Goal of the exercise: Tally the lines in the following entries that include the word "Events"; state only the total.

Items from a dataset
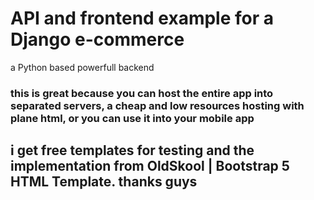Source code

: # API and frontend example for a Django e-commerce #
 a Python based powerfull backend 
### this is great because you can host the entire app into separated servers, a cheap and low resources hosting with plane html, or you can use it into your mobile app
## i get free templates for testing and the implementation from OldSkool | Bootstrap 5 HTML Template. thanks guys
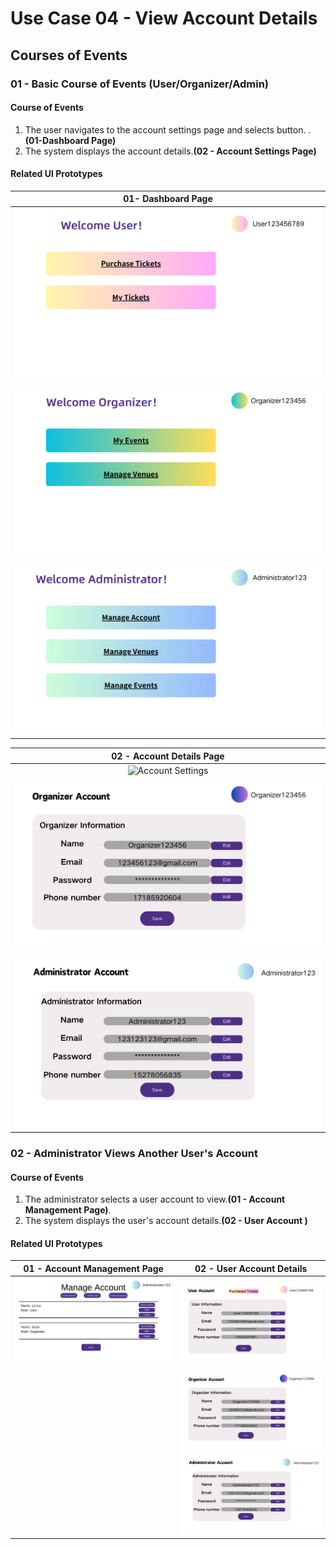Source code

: # Use Case 04 - View Account Details

## Courses of Events

### 01 - Basic Course of Events (User/Organizer/Admin)

#### Course of Events
1. The user navigates to the account settings page and selects button. . **(01-Dashboard Page)**
2. The system displays the account details.**(02 - Account Settings Page)**

#### Related UI Prototypes
| 01- Dashboard Page|
|:-----------------------------------------:|
|![User Dashboard Page](/01-requirements/ui/03-user-dash-page.png)|
|![Organizer Dash Page](/01-requirements/ui/05-organiser-dash-page.png)|
|![Admin Dash Page](/01-requirements/ui/04-admin-dash-page.png)|

|         02 - Account Details Page         |
|:-----------------------------------------:|
| ![Account Settings](/01-requirements/ui/26-user-info)  |
|  ![Account Settings](01-requirements/ui/22-organizer-infomation.png)  |
| ![Account Settings](/01-requirements/ui/10-Admin-infomation.png) |

### 02 - Administrator Views Another User's Account

#### Course of Events
1. The administrator selects a user account to view.**(01 - Account Management Page)**.
2. The system displays the user's account details.**(02 - User Account )**

#### Related UI Prototypes
|                   01 - Account Management Page                   |                      02 - User Account Details                       |
|:----------------------------------------------------------------:|:--------------------------------------------------------------------:|
| ![Account Management](/01-requirements/ui/06-manage-account.png) |      ![Account Settings](/01-requirements/ui/26-user-info.png)       |
|                                                                  | ![Account Settings](/01-requirements/ui/22-organizer-infomation.png) |
|                                                                  |   ![Account Settings](/01-requirements/ui/10-Admin-infomation.png)   |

Solution: 4